* [Your goal]:
The string "available" appears in some lines of the data. Report how many, with no other words.

* [Records for this task]:
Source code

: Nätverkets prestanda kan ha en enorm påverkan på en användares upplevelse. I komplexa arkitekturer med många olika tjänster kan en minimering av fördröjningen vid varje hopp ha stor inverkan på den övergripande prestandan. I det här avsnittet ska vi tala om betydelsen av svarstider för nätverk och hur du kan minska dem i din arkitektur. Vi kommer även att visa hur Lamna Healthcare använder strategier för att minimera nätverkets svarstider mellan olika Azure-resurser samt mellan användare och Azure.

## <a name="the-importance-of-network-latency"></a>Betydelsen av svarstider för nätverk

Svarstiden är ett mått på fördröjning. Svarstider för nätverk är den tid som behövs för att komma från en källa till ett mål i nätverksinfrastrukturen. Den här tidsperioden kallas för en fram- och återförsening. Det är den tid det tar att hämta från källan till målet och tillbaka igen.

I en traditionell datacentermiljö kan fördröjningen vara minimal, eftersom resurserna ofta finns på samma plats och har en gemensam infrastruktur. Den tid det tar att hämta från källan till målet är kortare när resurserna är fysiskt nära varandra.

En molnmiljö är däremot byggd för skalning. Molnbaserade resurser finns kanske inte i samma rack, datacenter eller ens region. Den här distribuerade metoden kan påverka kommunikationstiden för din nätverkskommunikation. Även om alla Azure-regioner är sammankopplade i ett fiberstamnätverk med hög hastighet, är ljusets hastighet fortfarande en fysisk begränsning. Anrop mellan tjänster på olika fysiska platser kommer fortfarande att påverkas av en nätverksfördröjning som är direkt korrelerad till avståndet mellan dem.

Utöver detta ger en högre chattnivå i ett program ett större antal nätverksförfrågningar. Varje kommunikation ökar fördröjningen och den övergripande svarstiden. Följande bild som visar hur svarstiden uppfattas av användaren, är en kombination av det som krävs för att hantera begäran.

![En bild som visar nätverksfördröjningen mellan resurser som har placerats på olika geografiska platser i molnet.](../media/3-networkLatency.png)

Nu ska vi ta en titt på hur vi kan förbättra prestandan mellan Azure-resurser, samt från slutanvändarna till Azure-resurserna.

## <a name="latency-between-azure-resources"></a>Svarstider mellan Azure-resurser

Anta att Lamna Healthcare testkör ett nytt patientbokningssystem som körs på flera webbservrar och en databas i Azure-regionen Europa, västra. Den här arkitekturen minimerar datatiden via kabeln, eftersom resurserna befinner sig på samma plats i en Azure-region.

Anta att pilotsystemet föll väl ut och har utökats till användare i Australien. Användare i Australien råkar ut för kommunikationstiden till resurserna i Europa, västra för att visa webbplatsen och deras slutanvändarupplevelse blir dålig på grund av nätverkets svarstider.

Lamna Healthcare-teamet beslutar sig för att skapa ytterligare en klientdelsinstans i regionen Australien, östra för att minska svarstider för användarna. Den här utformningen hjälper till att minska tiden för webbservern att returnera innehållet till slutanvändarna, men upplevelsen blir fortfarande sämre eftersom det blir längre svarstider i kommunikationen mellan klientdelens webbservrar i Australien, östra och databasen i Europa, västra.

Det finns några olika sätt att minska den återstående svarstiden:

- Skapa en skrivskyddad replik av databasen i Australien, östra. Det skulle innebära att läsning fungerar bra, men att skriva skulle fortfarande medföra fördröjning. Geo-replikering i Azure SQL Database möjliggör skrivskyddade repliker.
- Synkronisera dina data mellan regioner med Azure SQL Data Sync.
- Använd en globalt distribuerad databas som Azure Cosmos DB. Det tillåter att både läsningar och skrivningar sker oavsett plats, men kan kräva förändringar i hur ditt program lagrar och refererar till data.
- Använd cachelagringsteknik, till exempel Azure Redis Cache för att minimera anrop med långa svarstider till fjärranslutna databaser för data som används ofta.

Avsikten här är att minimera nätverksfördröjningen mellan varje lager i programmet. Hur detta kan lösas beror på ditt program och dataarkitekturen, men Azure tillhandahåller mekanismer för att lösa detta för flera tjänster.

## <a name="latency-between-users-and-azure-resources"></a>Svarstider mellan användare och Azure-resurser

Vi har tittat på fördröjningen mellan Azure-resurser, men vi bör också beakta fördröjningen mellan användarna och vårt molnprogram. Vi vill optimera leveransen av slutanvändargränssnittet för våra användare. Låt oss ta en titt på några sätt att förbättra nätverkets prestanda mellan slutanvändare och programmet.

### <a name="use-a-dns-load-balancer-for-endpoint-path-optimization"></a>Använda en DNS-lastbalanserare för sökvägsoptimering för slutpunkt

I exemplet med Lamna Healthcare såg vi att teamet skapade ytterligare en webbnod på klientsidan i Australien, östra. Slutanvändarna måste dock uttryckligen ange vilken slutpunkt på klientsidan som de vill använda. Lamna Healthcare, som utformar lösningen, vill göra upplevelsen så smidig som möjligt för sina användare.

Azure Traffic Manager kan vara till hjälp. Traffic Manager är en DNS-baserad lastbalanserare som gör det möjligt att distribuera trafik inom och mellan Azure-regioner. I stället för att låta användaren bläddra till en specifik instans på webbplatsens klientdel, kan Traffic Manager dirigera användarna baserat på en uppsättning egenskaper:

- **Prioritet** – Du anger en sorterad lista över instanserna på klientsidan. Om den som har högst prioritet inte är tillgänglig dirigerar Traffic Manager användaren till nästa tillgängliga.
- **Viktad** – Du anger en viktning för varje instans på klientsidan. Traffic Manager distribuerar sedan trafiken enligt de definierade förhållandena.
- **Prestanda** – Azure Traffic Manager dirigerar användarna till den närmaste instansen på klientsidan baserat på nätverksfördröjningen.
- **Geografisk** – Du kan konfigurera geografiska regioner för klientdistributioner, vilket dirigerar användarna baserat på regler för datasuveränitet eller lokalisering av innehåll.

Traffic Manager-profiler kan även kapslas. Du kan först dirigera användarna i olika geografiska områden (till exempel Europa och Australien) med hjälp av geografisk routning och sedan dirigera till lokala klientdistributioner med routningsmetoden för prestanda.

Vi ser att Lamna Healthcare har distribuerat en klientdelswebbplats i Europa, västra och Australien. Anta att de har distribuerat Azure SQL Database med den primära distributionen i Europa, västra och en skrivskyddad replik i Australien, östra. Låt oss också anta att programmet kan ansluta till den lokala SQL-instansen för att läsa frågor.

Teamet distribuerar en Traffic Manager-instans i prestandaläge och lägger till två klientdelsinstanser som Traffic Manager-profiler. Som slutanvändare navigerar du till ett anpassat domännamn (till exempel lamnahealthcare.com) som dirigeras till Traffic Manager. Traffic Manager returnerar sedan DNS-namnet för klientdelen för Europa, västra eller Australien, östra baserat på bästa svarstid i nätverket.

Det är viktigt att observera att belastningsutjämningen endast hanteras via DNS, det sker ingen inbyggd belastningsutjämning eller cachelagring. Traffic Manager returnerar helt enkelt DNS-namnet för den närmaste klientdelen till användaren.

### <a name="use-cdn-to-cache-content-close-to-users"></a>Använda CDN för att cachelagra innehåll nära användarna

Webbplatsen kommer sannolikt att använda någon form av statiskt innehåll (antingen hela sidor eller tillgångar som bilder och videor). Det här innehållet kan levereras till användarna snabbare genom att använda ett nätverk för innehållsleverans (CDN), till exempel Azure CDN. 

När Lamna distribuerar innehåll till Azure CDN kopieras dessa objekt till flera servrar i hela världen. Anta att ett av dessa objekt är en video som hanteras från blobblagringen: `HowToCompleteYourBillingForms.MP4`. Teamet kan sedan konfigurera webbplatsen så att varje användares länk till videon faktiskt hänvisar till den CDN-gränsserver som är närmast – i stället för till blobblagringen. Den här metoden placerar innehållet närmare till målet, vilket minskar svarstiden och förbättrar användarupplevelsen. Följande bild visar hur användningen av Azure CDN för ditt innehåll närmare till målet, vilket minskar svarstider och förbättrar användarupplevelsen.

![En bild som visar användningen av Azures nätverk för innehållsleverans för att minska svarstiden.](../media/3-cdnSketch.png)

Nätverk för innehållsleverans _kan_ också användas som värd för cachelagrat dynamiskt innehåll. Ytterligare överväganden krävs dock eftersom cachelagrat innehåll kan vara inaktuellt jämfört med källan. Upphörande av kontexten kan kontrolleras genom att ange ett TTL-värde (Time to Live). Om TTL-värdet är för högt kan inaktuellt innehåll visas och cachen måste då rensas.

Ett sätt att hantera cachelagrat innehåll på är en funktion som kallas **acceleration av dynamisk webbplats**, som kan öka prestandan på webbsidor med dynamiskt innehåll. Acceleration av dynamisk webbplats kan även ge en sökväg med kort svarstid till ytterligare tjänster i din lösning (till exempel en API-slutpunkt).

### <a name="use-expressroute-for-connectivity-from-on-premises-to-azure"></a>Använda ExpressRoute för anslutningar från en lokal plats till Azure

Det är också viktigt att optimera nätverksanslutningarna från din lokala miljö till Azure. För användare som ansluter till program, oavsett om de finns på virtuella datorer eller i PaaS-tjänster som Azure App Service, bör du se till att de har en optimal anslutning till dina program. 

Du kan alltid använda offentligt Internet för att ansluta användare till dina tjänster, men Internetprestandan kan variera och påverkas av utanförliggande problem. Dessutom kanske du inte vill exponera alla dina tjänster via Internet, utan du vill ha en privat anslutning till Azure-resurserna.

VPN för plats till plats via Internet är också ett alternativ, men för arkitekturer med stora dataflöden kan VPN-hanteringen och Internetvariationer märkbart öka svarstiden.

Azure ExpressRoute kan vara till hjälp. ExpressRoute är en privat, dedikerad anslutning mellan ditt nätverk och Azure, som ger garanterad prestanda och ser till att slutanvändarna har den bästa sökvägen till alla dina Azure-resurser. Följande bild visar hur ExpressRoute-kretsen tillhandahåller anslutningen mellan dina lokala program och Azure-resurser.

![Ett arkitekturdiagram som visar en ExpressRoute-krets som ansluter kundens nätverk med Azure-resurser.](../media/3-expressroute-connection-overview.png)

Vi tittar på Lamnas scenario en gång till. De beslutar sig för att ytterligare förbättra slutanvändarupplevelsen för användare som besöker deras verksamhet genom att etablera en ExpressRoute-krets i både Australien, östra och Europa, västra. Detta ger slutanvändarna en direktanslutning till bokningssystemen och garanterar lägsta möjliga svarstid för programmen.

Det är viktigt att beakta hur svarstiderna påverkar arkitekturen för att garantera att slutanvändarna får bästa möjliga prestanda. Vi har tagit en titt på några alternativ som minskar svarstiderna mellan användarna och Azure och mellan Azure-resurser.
==
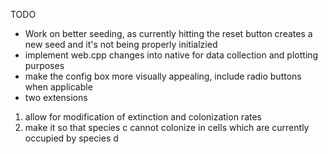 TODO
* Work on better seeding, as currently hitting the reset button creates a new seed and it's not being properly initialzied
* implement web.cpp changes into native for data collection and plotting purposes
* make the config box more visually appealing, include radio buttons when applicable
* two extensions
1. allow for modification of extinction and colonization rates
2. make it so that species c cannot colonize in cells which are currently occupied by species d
---
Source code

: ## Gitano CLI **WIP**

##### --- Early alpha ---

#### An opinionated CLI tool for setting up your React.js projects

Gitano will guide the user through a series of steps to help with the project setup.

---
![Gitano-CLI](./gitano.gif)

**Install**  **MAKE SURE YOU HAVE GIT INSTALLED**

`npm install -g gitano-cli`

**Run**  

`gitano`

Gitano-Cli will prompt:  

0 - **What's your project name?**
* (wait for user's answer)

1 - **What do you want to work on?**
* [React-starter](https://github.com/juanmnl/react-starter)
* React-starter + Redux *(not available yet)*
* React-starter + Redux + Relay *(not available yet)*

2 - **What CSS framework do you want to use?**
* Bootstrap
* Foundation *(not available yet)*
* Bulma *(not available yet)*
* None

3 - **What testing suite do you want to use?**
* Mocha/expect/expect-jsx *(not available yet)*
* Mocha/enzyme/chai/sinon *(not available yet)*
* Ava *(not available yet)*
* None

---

* [Response box]:
7